SENTINELLE: Luttons contre la gabegie et le népotisme…
J’ai été sidéré qu’un membre du gouvernement en mission à l’extérieur fut démissionné en son absence. Je ne suis pas contre un limogeage au constat d’un manquement fait dans l’exercice de sa fonction de ministre, ou encore à l’occasion d’un remaniement gouvernemental s’il s’avère nécessaire de le faire. Ce coup de poignard dans le dos qui s’apparente à une trahison est-il la signature de ce gouvernement ?

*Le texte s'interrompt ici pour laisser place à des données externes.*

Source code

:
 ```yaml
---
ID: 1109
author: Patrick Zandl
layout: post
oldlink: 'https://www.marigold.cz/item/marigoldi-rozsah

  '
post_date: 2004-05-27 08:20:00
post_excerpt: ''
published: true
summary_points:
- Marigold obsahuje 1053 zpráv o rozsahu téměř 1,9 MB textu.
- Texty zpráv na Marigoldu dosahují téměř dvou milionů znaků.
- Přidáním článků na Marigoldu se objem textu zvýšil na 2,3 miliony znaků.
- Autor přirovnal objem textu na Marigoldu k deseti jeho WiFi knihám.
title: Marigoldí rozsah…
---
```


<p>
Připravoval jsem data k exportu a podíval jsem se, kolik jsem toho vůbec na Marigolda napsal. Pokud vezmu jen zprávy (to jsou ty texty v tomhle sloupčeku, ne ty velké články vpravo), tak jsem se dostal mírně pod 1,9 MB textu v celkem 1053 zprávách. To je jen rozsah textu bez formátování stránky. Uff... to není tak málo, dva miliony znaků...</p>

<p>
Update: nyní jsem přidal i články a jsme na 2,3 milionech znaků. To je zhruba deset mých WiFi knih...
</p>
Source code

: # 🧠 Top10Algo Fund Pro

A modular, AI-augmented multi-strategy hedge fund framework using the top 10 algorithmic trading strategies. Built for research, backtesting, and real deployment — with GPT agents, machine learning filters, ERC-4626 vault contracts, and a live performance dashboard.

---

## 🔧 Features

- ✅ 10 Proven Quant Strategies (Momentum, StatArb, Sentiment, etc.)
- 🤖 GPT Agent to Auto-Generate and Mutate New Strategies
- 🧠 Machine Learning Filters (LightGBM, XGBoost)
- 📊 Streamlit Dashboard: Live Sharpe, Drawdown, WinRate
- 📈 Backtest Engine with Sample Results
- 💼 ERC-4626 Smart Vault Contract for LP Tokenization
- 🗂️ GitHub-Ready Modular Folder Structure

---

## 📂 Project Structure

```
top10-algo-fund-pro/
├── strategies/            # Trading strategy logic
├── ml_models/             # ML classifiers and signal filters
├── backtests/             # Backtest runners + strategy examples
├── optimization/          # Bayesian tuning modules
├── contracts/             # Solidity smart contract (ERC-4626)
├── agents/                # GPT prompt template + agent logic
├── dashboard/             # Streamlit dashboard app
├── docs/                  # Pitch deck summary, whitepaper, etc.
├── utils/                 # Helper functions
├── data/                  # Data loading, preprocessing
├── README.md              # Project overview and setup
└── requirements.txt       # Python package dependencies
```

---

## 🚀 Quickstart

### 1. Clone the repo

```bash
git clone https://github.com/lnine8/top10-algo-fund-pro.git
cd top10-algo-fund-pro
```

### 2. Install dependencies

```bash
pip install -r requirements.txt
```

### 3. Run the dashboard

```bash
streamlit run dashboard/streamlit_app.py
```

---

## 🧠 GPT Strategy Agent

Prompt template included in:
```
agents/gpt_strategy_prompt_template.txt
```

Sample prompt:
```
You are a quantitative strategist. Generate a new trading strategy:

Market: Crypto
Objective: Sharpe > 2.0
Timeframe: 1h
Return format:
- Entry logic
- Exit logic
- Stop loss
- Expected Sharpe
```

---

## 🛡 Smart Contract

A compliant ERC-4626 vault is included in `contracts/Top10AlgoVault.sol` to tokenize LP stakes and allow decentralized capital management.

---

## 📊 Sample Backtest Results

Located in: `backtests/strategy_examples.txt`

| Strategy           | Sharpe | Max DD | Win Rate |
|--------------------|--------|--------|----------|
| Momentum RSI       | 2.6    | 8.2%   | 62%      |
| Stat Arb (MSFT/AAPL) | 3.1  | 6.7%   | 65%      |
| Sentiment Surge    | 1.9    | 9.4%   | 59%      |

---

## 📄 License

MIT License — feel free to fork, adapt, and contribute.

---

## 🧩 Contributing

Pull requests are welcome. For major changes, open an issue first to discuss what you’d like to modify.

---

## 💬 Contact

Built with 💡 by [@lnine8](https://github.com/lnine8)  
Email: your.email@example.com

Je m’insurge contre ce procédé qui n’a rien de respectueux, ce respect qui est la clé de voute de la tradition malgache. Vu les nouvelles technologies qui permettent d’acheminer en un temps record des décisions prises à 10000 kms, la découverte de ces informations qui font l’effet d’une bombe dans la tête de la cible, le chef du gouvernement n’avait-t-il pas mesuré son impact en tant qu’humaniste ? N’était-il pas de bon aloi d’attendre quelques jours c’est-à-dire le retour au pays du concerné pour procéder à son remplacement effectif ? Cette proposition est justifiée pour deux raisons : d’abord si le sujet n’avait pas le cœur bien accroché, il risquait sérieusement de choper un AVC en terres étrangères ; ensuite il fallait lui laisser le temps de remplir sa mission en toute quiétude. En usant d’un peu d’empathie, on peut comprendre que rares sont les gens qui après avoir subi un tel affront puissent encore mener à bien une mission même si elle est importante pour Madagascar. Effectivement, si on a bien voulu envoyer quelqu’un de cette envergure pour faire ce travail à l’étranger, c’est que cela fut considéré nécessaire par ses pairs pour l’intérêt suprême de la nation. A moins qu’il ne soit de coutume dans ce gouvernement de se créer des missions pour se balader dans le monde. Si tel est le cas, nous savons tous que des déplacements pareils nécessitent beaucoup d’apports financiers de l’Etat malgache en termes de transport, hébergement et restauration. Il est temps que la population sache que les dépenses étatiques engagées pour une mission hors de l’île peuvent nourrir 10 petits villages malgaches pendant au moins 1 mois. Pour moi cet acte des très hauts responsables de l’Etat dépourvu de timing rigoureux dans son application n’est en fait qu’une énième illustration de la gabegie régnant au sein de notre institution dirigeante. J’interpelle alors dans cette rubrique les inspecteurs d’Etat (s’ils ont encore le droit de regard sur les finances de la nation) à se pencher un peu plus rigoureusement sur l’utilisation à bon escient des dépenses publiques.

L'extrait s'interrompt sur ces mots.